* _Data under study_:

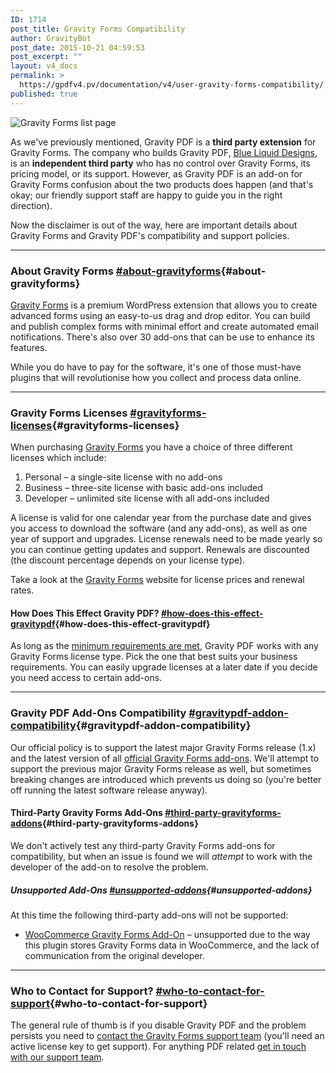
 ```yaml
---
ID: 1714
post_title: Gravity Forms Compatibility
author: GravityBot
post_date: 2015-10-21 04:59:53
post_excerpt: ""
layout: v4_docs
permalink: >
  https://gpdfv4.pv/documentation/v4/user-gravity-forms-compatibility/
published: true
---
```

![Gravity Forms list page](https://gpdfv4.pv/app/uploads/2015/10/forms-page.png) 

As we've previously mentioned, Gravity PDF is a **third party extension** for Gravity Forms. The company who builds Gravity PDF, [Blue Liquid Designs](http://www.blueliquiddesigns.com.au/), is an **independent third party** who has no control over Gravity Forms, its pricing model, or its support. However, as Gravity PDF is an add-on for Gravity Forms confusion about the two products does happen (and that's okay; our friendly support staff are happy to guide you in the right direction). 

Now the disclaimer is out of the way, here are important details about Gravity Forms and Gravity PDF's compatibility and support policies.

---

### About Gravity Forms [#about-gravityforms](#about-gravityforms){#about-gravityforms}

[Gravity Forms](https://www.e-junkie.com/ecom/gb.php?cl=54585&c=ib&aff=235154) is a premium WordPress extension that allows you to create advanced forms using an easy-to-us drag and drop editor. You can build and publish complex forms with minimal effort and create automated email notifications. There's also over 30 add-ons that can be use to enhance its features. 

While you do have to pay for the software, it's one of those must-have plugins that will revolutionise how you collect and process data online.

---

### Gravity Forms Licenses [#gravityforms-licenses](#gravityforms-licenses){#gravityforms-licenses}

When purchasing [Gravity Forms](https://www.e-junkie.com/ecom/gb.php?cl=54585&c=ib&aff=235154) you have a choice of three different licenses which include:

1. Personal – a single-site license with no add-ons
1. Business – three-site license with basic add-ons included
1. Developer – unlimited site license with all add-ons included

A license is valid for one calendar year from the purchase date and gives you access to download the software (and any add-ons), as well as one year of support and upgrades. License renewals need to be made yearly so you can continue getting updates and support. Renewals are discounted (the discount percentage depends on your license type). 

Take a look at the [Gravity Forms](https://www.e-junkie.com/ecom/gb.php?cl=54585&c=ib&aff=235154) website for license prices and renewal rates.

#### How Does This Effect Gravity PDF? [#how-does-this-effect-gravitypdf](#how-does-this-effect-gravitypdf){#how-does-this-effect-gravitypdf}

As long as the [minimum requirements are met](https://gpdfv4.pv/v4-docs/installation/#requirements), Gravity PDF works with any Gravity Forms license type. Pick the one that best suits your business requirements. You can easily upgrade licenses at a later date if you decide you need access to certain add-ons.

---

### Gravity PDF Add-Ons Compatibility [#gravitypdf-addon-compatibility](#gravitypdf-addon-compatibility){#gravitypdf-addon-compatibility}

Our official policy is to support the latest major Gravity Forms release (1.x) and the latest version of all [official Gravity Forms add-ons](http://www.gravityforms.com/add-ons/). We'll attempt to support the previous major Gravity Forms release as well, but sometimes breaking changes are introduced which prevents us doing so (you're better off running the latest software release anyway).

#### Third-Party Gravity Forms Add-Ons [#third-party-gravityforms-addons](#third-party-gravityforms-addons){#third-party-gravityforms-addons}

We don't actively test any third-party Gravity Forms add-ons for compatibility, but when an issue is found we will *attempt* to work with the developer of the add-on to resolve the problem.

##### Unsupported Add-Ons [#unsupported-addons](#unsupported-addons){#unsupported-addons}

At this time the following third-party add-ons will not be supported:

* [WooCommerce Gravity Forms Add-On](http://www.woothemes.com/products/gravity-forms-add-ons/) – unsupported due to the way this plugin stores Gravity Forms data in WooCommerce, and the lack of communication from the original developer.

---

### Who to Contact for Support? [#who-to-contact-for-support](#who-to-contact-for-support){#who-to-contact-for-support}

The general rule of thumb is if you disable Gravity PDF and the problem persists you need to [contact the Gravity Forms support team](https://www.gravityhelp.com/support/) (you'll need an active license key to get support). For anything PDF related [get in touch with our support team](#).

* _Activity_: Starting with the line with "### About Gravity" above and going on through the line with "enhance its features.", transcribe every line exactly, both ends included, and add nothing.

* _Exercise result_:
### About Gravity Forms [#about-gravityforms](#about-gravityforms){#about-gravityforms}

[Gravity Forms](https://www.e-junkie.com/ecom/gb.php?cl=54585&c=ib&aff=235154) is a premium WordPress extension that allows you to create advanced forms using an easy-to-us drag and drop editor. You can build and publish complex forms with minimal effort and create automated email notifications. There's also over 30 add-ons that can be use to enhance its features. 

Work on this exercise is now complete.